Lori and Steve Bush, co-owners of Oso restaurant in Sonoma, purchased one of the lots for $110,000.

“We also have a home in Manhattan Beach so we spend time in Los Angeles,” Lori Bush said. “But we consider Sonoma our home and we really wanted to support the community.”

The lots this year were trumped up with travel, according to Maureen Cottingham, co-executive director of Sonoma Wine Country Weekend.

Sonoma Harvest Wine Auction live auction takes

2016 — $4.6 million

2015 — $4.5 million

2014 — $4 million

2013 — $1.5 million

2012 — $730,000

___

See more about the auction at Tasting Room, Peg Melnik's wine blog.

“This year about 65 percent of the lots in the live auction lineup included travel and extraordinary experiences because we’ve found that these once-in-a-lifetime opportunities appeal to a wide range of bidders,” Cottingham said.

A steady stream of exotic dishes kept bidders well-nourished, and they included Grilled Eggplant Tapenade, Lamb Merguez en Crepinette and Heirloom Tomato Braised Chicken.

Bidders basked in weather in the mid-80s. The only thing that seemed amiss to some was the more serious tenor of the auction.

This was the first year in past 13 that the women vintners of the Magnum Force lot didn’t introduce their offering with a whimsical dance routine. There were, in fact, no skits this year.
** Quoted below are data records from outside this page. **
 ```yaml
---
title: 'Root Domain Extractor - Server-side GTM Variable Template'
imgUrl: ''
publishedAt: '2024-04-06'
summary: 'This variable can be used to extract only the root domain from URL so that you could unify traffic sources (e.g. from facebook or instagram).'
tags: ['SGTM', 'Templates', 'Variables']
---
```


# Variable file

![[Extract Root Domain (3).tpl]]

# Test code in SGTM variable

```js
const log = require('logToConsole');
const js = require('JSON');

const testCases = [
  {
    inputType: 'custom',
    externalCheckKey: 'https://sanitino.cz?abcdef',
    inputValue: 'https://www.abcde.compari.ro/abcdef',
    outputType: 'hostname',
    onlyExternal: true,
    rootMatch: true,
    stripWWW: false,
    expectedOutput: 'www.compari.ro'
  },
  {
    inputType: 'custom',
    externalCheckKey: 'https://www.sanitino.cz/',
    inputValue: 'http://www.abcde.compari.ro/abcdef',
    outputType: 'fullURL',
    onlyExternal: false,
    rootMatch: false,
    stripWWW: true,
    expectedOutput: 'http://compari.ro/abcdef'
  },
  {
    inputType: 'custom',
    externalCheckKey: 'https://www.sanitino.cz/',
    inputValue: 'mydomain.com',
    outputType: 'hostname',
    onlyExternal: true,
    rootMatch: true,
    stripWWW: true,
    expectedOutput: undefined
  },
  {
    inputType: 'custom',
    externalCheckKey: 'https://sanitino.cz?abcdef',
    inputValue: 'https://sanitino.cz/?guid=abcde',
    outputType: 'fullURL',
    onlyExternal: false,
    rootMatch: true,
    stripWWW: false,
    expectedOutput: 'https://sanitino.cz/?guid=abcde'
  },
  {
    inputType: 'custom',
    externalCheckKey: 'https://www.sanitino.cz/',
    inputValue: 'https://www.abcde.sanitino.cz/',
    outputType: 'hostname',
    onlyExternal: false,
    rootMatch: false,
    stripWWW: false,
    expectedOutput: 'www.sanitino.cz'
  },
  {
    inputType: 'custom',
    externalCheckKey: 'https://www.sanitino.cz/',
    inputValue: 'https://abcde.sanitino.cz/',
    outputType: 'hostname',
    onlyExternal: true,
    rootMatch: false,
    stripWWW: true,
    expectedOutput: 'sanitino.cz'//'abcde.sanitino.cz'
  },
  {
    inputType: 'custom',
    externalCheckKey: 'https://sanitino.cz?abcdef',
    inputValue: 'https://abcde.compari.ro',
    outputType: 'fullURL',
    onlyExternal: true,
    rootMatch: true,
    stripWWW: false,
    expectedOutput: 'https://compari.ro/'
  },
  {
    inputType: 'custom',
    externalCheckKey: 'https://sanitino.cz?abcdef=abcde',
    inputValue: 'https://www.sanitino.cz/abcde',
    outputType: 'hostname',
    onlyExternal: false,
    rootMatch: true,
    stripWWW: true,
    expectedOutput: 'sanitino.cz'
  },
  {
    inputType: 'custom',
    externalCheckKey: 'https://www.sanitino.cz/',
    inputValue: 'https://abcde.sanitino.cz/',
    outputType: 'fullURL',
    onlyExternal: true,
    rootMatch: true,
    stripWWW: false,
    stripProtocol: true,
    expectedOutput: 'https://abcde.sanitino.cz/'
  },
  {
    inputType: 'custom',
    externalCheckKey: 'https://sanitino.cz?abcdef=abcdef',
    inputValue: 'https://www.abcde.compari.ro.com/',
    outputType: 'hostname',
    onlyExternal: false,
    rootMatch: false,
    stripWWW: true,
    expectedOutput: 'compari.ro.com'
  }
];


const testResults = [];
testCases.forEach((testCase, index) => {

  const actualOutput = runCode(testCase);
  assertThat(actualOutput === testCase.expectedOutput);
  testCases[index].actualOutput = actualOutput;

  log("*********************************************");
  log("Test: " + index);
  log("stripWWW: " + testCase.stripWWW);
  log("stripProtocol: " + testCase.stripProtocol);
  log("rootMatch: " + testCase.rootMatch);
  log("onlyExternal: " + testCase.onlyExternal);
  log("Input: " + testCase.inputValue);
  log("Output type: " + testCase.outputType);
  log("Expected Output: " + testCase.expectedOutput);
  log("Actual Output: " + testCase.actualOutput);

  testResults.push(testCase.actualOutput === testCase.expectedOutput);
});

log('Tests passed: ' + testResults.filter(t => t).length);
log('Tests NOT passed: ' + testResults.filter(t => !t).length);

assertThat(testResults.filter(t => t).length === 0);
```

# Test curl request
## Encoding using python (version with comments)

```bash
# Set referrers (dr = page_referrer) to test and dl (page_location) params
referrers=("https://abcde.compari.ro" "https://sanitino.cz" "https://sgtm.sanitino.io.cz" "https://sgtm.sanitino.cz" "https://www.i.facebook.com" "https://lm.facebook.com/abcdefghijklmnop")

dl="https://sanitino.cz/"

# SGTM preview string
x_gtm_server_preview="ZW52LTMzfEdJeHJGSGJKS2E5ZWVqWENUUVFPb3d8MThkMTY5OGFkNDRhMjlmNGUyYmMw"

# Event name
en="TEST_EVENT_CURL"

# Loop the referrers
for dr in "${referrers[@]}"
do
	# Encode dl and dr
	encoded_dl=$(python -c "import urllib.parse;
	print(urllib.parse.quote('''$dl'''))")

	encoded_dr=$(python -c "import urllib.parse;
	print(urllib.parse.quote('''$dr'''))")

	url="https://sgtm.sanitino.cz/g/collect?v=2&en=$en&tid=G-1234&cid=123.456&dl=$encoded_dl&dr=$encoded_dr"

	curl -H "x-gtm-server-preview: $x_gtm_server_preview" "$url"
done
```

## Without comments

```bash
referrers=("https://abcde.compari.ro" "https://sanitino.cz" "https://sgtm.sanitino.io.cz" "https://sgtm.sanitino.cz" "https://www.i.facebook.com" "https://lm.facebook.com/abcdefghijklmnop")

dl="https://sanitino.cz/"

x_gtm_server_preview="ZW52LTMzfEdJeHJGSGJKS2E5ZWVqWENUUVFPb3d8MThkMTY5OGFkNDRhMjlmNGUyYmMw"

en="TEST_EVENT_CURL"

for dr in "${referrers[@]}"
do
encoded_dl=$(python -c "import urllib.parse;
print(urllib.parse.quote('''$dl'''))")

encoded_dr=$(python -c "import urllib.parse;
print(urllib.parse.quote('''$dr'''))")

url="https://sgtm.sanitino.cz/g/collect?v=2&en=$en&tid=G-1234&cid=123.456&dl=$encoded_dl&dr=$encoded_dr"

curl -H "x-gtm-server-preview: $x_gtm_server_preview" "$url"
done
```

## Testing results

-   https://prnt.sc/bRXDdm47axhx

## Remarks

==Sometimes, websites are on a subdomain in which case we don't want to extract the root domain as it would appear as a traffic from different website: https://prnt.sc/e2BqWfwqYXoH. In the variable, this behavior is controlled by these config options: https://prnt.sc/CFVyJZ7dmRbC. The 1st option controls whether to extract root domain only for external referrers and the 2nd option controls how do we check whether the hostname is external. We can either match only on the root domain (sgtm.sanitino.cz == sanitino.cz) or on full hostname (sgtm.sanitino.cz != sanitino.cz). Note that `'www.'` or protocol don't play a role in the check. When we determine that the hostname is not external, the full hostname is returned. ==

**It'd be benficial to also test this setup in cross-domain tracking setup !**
“By necessity it has shifted,” said Joel Peterson, founding winemaker of Sonoma’s Ravenswood Winery. “It was totally irreverent in the past but it was a much smaller auction with fewer lots and a lot more play time.”

Peterson said the consensus was to “sacrifice some of the wackiness” to create more generosity for a good cause.

The total raised over the three-day Sonoma Wine Country Weekend was $5.7 million. While record-breaking, it was eclipsed by Auction Napa Valley with its weekend take of $14.3 million raised in June. Meanwhile Naples Winter Wine Festival raised $11.1 million in January at its live auction.

Jean Sessions, co-executive director of the Sonoma Wine Country Weekend, said the auction organizers remain uplifted by this year’s take.

“We are proud of our vintners and growers and thrilled with the generosity of our bidders,” Sessions said. “The result is that this event continues to grow year after year.”

She said changes are afoot for next year, with auction slated for Sept. 17, and a new location yet to be determined.

“In the end,” Sessions said, “the combined contributions have a huge and long-lasting positive impact on our community.”